Track production outages and trace root causes. The clusters of outages that were pulling the CTO into firefighting mode weren't random. There were patterns. Find them. Ask whether anything in the Definition of Done would have prevented each incident. Ask whether automation — tests, deployment, rollback — could have caught the problem earlier.
Separate the regulatory compliance workflow from the development workflow. The two streams were tangled in ways that made both harder to manage. Development work and compliance documentation could run in parallel with cleaner interfaces between them, reducing the perception that regulation was the bottleneck for everything.
Recreate the Azure DevOps team projects. If the organization moves toward Scrum, the current structure — a hundred projects, heavily customized CMMI templates, spaghetti permissions — would need to be rebuilt from scratch with simpler templates and a structure that matches the new way of working.
The Lesson
This company was asking a question about their tools because a question about their tools felt answerable. "Are we using Azure DevOps correctly?" has a technical answer. You can look at the configuration, compare it to best practices, and produce a checklist of improvements. It's concrete and actionable and doesn't require anyone to change how they work.

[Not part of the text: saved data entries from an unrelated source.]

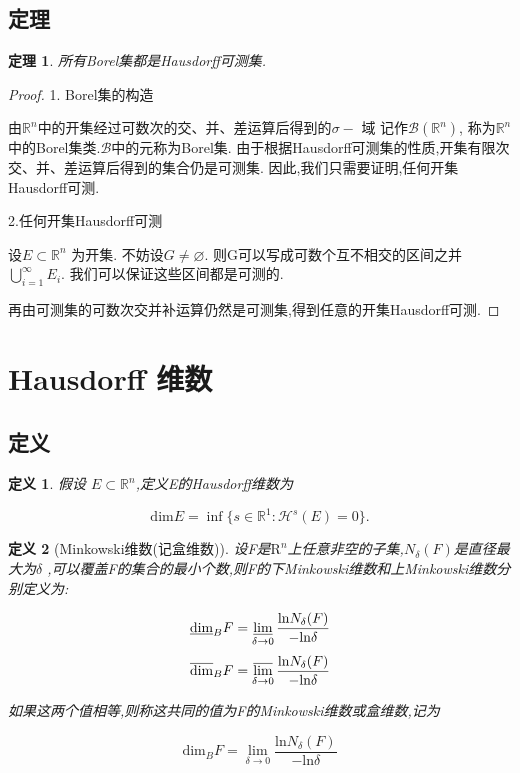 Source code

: \documentclass[hyperref,a4paper,UTF8]{ctexart}
\newtheorem{theorem}{定理}[section]
\newtheorem{definition}{定义}[section]
\begin{document}
\subsection{定理}

\begin{theorem}
  
  所有Borel集都是Hausdorff可测集.

\end{theorem}

\begin{proof}
  1. Borel集的构造

  由$\mathbb{R}^n$中的开集经过可数次的交、并、差运算后得到的$\sigma -$ 域 记作$ \mathscr{B}(\mathbb{R}^n)$,
  称为$\mathbb{R}^n$中的Borel集类.$\mathscr{B}$中的元称为Borel集. 
  由于根据Hausdorff可测集的性质,开集有限次交、并、差运算后得到的集合仍是可测集. 
  因此,我们只需要证明,任何开集Hausdorff可测.

  2.任何开集Hausdorff可测

  设$E \subset \mathbb{R}^n$ 为开集. 不妨设$G \neq  \varnothing $.
  则G可以写成可数个互不相交的区间之并
  $\bigcup\limits_{i=1}^{\infty} E_i$. 我们可以保证这些区间都是可测的. 

  再由可测集的可数次交并补运算仍然是可测集,得到任意的开集Hausdorff可测.

\end{proof}

\section{Hausdorff 维数}

\subsection{定义}
\begin{definition}
  假设 \( E \subset \mathbb{R}^n \),定义E的Hausdorff维数为

  \[
    \mathrm{dim} E = \inf\{s \in \mathbb{R}^1: \mathcal{H}^{s}(E) = 0 \}.
  \]

\end{definition}


\begin{definition}[Minkowski维数(记盒维数)]
  设F是$\mathrm{R}^n$上任意非空的子集,$ N_{\delta}(F)$是直径最大为$\delta$ ,可以覆盖F的集合的最小个数,则F的下Minkowski维数和上Minkowski维数分别定义为:

  \[\underline{\mathrm{dim}}_B F = \varliminf\limits_{\delta \rightarrow 0} \frac{\mathrm{ln}N_{\delta}(F)}{-\mathrm{ln}\delta} \]
  \[\overline{\mathrm{dim}}_B F = \varlimsup\limits_{\delta \rightarrow 0} \frac{\mathrm{ln}N_{\delta}(F)}{-\mathrm{ln}\delta} \]

  如果这两个值相等,则称这共同的值为F的Minkowski维数或盒维数,记为

  \[{\mathrm{dim}}_B F = \lim\limits_{\delta \rightarrow 0} \frac{\mathrm{ln}N_{\delta}(F)}{-\mathrm{ln}\delta} \]
\end{definition}
\end{document}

The real question — "why does everything feel so hard for the number of people we have?" — doesn't have a technical answer. It requires looking at how teams are structured, how work is prioritized (or not), how many things are in progress simultaneously, and whether the organization's management model is helping or hindering the flow of value to customers. Those are uncomfortable questions because they implicate decisions that real people made, organizational structures that real people depend on, and habits that the entire company has internalized.
This is the pattern I see in growing companies again and again. The informal processes that worked when the company was small — the founder who could fix anything, the fluid team assignments, the "everyone pitches in" mentality — stop working as the headcount grows. More people should mean more capacity, but instead it means more coordination overhead, more dependencies, more work in progress, and more time spent tracking work rather than doing it. The CTO's instinct was exactly right: the capacity should have been better. It wasn't a people problem. It was a structural problem.
The most telling moment of the engagement was the instruction we received at the kickoff: "Not looking for advice on agile and scrum." They wanted tool optimization within their existing process. What they needed was the process change that would make tool optimization unnecessary. The features of Azure DevOps they couldn't use — backlogs, sprint planning, Kanban boards, flow analytics — were all designed for a way of working they had explicitly declined to consider.
Sometimes the most important finding isn't something you discover. It's the question the client didn't want you to ask.
If your teams are growing but your delivery speed isn't — if tracking work has become a full-time job — if your best technical leaders are fighting fires instead of setting direction — if you're asking whether your tools are configured correctly when the real question is whether your organization is structured to deliver — you might not have a tooling problem. You might have an organizational problem wearing a tooling costume.
That's the kind of problem I help companies see clearly.